Work to complete.
Would you please print the data a second time, exactly as it stands?

Stored data:
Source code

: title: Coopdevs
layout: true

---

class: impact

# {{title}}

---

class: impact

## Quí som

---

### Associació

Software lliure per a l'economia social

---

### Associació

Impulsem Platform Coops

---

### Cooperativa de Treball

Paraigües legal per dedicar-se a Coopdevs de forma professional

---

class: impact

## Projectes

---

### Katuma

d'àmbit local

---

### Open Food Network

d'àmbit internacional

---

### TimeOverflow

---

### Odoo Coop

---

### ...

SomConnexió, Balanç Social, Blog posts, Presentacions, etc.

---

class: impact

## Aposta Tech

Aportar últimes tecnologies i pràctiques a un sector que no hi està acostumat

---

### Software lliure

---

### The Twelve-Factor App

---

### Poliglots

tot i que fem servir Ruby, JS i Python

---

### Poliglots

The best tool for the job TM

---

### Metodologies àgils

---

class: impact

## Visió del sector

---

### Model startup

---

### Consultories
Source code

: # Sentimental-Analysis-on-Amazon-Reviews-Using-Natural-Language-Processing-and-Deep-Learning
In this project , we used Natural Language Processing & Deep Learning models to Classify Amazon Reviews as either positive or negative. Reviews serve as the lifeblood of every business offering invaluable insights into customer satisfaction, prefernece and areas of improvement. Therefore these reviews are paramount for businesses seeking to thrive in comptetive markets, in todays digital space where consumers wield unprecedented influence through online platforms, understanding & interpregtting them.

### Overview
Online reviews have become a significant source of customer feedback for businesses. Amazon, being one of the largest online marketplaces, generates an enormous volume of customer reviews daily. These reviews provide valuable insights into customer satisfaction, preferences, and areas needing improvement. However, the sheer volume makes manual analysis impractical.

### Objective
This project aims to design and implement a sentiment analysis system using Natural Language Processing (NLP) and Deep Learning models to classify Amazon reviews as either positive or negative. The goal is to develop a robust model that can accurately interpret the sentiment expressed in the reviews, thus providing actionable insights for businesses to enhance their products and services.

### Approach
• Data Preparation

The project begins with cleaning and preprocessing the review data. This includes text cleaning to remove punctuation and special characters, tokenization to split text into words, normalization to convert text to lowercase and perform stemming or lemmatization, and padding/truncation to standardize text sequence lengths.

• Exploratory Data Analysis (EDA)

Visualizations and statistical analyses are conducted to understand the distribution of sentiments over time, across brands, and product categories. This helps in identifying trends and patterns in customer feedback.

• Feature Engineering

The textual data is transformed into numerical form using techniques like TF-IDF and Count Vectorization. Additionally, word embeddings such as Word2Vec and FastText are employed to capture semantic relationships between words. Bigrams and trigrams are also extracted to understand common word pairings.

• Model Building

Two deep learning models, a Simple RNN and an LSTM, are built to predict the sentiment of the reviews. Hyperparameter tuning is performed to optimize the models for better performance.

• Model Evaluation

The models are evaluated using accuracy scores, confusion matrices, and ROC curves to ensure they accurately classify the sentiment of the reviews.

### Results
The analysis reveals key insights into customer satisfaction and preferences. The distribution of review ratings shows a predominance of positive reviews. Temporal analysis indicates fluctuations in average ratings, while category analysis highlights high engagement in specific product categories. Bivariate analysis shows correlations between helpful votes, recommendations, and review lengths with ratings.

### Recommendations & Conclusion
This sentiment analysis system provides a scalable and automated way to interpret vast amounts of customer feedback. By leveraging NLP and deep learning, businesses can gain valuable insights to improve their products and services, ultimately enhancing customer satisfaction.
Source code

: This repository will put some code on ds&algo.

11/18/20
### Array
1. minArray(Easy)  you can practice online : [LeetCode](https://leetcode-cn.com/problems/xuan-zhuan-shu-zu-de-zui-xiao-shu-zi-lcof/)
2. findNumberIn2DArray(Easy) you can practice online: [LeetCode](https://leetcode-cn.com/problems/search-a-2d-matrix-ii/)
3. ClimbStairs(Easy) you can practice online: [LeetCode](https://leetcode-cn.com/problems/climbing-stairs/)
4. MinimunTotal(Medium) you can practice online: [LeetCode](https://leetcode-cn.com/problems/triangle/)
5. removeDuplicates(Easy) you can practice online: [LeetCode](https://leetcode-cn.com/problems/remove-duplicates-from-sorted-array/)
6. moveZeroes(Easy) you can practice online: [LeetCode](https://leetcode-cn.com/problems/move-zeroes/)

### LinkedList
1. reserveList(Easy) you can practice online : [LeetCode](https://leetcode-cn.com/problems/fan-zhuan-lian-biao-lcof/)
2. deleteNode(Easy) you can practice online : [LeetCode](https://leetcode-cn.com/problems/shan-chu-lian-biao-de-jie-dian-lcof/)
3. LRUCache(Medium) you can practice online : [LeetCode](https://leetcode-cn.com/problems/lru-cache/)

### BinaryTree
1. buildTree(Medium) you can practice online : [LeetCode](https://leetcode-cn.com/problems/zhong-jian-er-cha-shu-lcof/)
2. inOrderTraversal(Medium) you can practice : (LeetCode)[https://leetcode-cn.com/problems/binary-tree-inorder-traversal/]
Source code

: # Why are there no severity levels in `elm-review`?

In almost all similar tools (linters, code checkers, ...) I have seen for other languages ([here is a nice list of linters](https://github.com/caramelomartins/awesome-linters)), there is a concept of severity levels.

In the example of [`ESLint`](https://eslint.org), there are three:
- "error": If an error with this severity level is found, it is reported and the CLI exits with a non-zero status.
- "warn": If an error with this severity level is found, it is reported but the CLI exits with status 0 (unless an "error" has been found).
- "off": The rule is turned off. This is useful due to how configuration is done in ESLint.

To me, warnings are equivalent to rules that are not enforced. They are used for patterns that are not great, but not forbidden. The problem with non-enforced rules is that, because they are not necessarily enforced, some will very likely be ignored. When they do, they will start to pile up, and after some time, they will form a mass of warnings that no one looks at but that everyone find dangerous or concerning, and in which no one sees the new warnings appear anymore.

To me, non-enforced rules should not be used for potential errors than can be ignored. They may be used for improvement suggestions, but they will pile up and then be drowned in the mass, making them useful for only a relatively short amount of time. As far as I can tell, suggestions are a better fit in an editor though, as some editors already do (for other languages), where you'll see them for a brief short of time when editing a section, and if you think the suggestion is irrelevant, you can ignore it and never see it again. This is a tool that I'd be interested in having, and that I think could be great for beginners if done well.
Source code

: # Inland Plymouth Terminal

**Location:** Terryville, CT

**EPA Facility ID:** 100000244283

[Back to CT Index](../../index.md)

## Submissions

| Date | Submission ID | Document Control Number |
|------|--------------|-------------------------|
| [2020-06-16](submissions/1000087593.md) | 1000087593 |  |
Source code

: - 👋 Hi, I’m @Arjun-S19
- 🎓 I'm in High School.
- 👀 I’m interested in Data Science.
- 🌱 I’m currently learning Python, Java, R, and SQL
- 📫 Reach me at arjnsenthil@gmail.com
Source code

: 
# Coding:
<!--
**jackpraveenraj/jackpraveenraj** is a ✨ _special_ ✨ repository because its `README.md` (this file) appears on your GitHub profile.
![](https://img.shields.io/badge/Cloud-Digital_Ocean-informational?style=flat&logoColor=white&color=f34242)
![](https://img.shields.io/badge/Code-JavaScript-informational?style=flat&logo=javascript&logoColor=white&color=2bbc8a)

Expected answer.
Source code

: title: Coopdevs
layout: true

---

class: impact

# {{title}}

---

class: impact

## Quí som

---

### Associació

Software lliure per a l'economia social

---

### Associació

Impulsem Platform Coops

---

### Cooperativa de Treball

Paraigües legal per dedicar-se a Coopdevs de forma professional

---

class: impact

## Projectes

---

### Katuma

d'àmbit local

---

### Open Food Network

d'àmbit internacional

---

### TimeOverflow

---

### Odoo Coop

---

### ...

SomConnexió, Balanç Social, Blog posts, Presentacions, etc.

---

class: impact

## Aposta Tech

Aportar últimes tecnologies i pràctiques a un sector que no hi està acostumat

---

### Software lliure

---

### The Twelve-Factor App

---

### Poliglots

tot i que fem servir Ruby, JS i Python

---

### Poliglots

The best tool for the job TM

---

### Metodologies àgils

---

class: impact

## Visió del sector

---

### Model startup

---

### Consultories
Source code

: # Sentimental-Analysis-on-Amazon-Reviews-Using-Natural-Language-Processing-and-Deep-Learning
In this project , we used Natural Language Processing & Deep Learning models to Classify Amazon Reviews as either positive or negative. Reviews serve as the lifeblood of every business offering invaluable insights into customer satisfaction, prefernece and areas of improvement. Therefore these reviews are paramount for businesses seeking to thrive in comptetive markets, in todays digital space where consumers wield unprecedented influence through online platforms, understanding & interpregtting them.

### Overview
Online reviews have become a significant source of customer feedback for businesses. Amazon, being one of the largest online marketplaces, generates an enormous volume of customer reviews daily. These reviews provide valuable insights into customer satisfaction, preferences, and areas needing improvement. However, the sheer volume makes manual analysis impractical.

### Objective
This project aims to design and implement a sentiment analysis system using Natural Language Processing (NLP) and Deep Learning models to classify Amazon reviews as either positive or negative. The goal is to develop a robust model that can accurately interpret the sentiment expressed in the reviews, thus providing actionable insights for businesses to enhance their products and services.

### Approach
• Data Preparation

The project begins with cleaning and preprocessing the review data. This includes text cleaning to remove punctuation and special characters, tokenization to split text into words, normalization to convert text to lowercase and perform stemming or lemmatization, and padding/truncation to standardize text sequence lengths.

• Exploratory Data Analysis (EDA)

Visualizations and statistical analyses are conducted to understand the distribution of sentiments over time, across brands, and product categories. This helps in identifying trends and patterns in customer feedback.

• Feature Engineering

The textual data is transformed into numerical form using techniques like TF-IDF and Count Vectorization. Additionally, word embeddings such as Word2Vec and FastText are employed to capture semantic relationships between words. Bigrams and trigrams are also extracted to understand common word pairings.

• Model Building

Two deep learning models, a Simple RNN and an LSTM, are built to predict the sentiment of the reviews. Hyperparameter tuning is performed to optimize the models for better performance.

• Model Evaluation

The models are evaluated using accuracy scores, confusion matrices, and ROC curves to ensure they accurately classify the sentiment of the reviews.

### Results
The analysis reveals key insights into customer satisfaction and preferences. The distribution of review ratings shows a predominance of positive reviews. Temporal analysis indicates fluctuations in average ratings, while category analysis highlights high engagement in specific product categories. Bivariate analysis shows correlations between helpful votes, recommendations, and review lengths with ratings.

### Recommendations & Conclusion
This sentiment analysis system provides a scalable and automated way to interpret vast amounts of customer feedback. By leveraging NLP and deep learning, businesses can gain valuable insights to improve their products and services, ultimately enhancing customer satisfaction.
Source code

: This repository will put some code on ds&algo.

11/18/20
### Array
1. minArray(Easy)  you can practice online : [LeetCode](https://leetcode-cn.com/problems/xuan-zhuan-shu-zu-de-zui-xiao-shu-zi-lcof/)
2. findNumberIn2DArray(Easy) you can practice online: [LeetCode](https://leetcode-cn.com/problems/search-a-2d-matrix-ii/)
3. ClimbStairs(Easy) you can practice online: [LeetCode](https://leetcode-cn.com/problems/climbing-stairs/)
4. MinimunTotal(Medium) you can practice online: [LeetCode](https://leetcode-cn.com/problems/triangle/)
5. removeDuplicates(Easy) you can practice online: [LeetCode](https://leetcode-cn.com/problems/remove-duplicates-from-sorted-array/)
6. moveZeroes(Easy) you can practice online: [LeetCode](https://leetcode-cn.com/problems/move-zeroes/)

### LinkedList
1. reserveList(Easy) you can practice online : [LeetCode](https://leetcode-cn.com/problems/fan-zhuan-lian-biao-lcof/)
2. deleteNode(Easy) you can practice online : [LeetCode](https://leetcode-cn.com/problems/shan-chu-lian-biao-de-jie-dian-lcof/)
3. LRUCache(Medium) you can practice online : [LeetCode](https://leetcode-cn.com/problems/lru-cache/)

### BinaryTree
1. buildTree(Medium) you can practice online : [LeetCode](https://leetcode-cn.com/problems/zhong-jian-er-cha-shu-lcof/)
2. inOrderTraversal(Medium) you can practice : (LeetCode)[https://leetcode-cn.com/problems/binary-tree-inorder-traversal/]
Source code

: # Why are there no severity levels in `elm-review`?

In almost all similar tools (linters, code checkers, ...) I have seen for other languages ([here is a nice list of linters](https://github.com/caramelomartins/awesome-linters)), there is a concept of severity levels.

In the example of [`ESLint`](https://eslint.org), there are three:
- "error": If an error with this severity level is found, it is reported and the CLI exits with a non-zero status.
- "warn": If an error with this severity level is found, it is reported but the CLI exits with status 0 (unless an "error" has been found).
- "off": The rule is turned off. This is useful due to how configuration is done in ESLint.

To me, warnings are equivalent to rules that are not enforced. They are used for patterns that are not great, but not forbidden. The problem with non-enforced rules is that, because they are not necessarily enforced, some will very likely be ignored. When they do, they will start to pile up, and after some time, they will form a mass of warnings that no one looks at but that everyone find dangerous or concerning, and in which no one sees the new warnings appear anymore.

To me, non-enforced rules should not be used for potential errors than can be ignored. They may be used for improvement suggestions, but they will pile up and then be drowned in the mass, making them useful for only a relatively short amount of time. As far as I can tell, suggestions are a better fit in an editor though, as some editors already do (for other languages), where you'll see them for a brief short of time when editing a section, and if you think the suggestion is irrelevant, you can ignore it and never see it again. This is a tool that I'd be interested in having, and that I think could be great for beginners if done well.
Source code

: # Inland Plymouth Terminal

**Location:** Terryville, CT

**EPA Facility ID:** 100000244283

[Back to CT Index](../../index.md)

## Submissions

| Date | Submission ID | Document Control Number |
|------|--------------|-------------------------|
| [2020-06-16](submissions/1000087593.md) | 1000087593 |  |
Source code

: - 👋 Hi, I’m @Arjun-S19
- 🎓 I'm in High School.
- 👀 I’m interested in Data Science.
- 🌱 I’m currently learning Python, Java, R, and SQL
- 📫 Reach me at arjnsenthil@gmail.com
Source code

: 
# Coding:
<!--
**jackpraveenraj/jackpraveenraj** is a ✨ _special_ ✨ repository because its `README.md` (this file) appears on your GitHub profile.
![](https://img.shields.io/badge/Cloud-Digital_Ocean-informational?style=flat&logoColor=white&color=f34242)
![](https://img.shields.io/badge/Code-JavaScript-informational?style=flat&logo=javascript&logoColor=white&color=2bbc8a)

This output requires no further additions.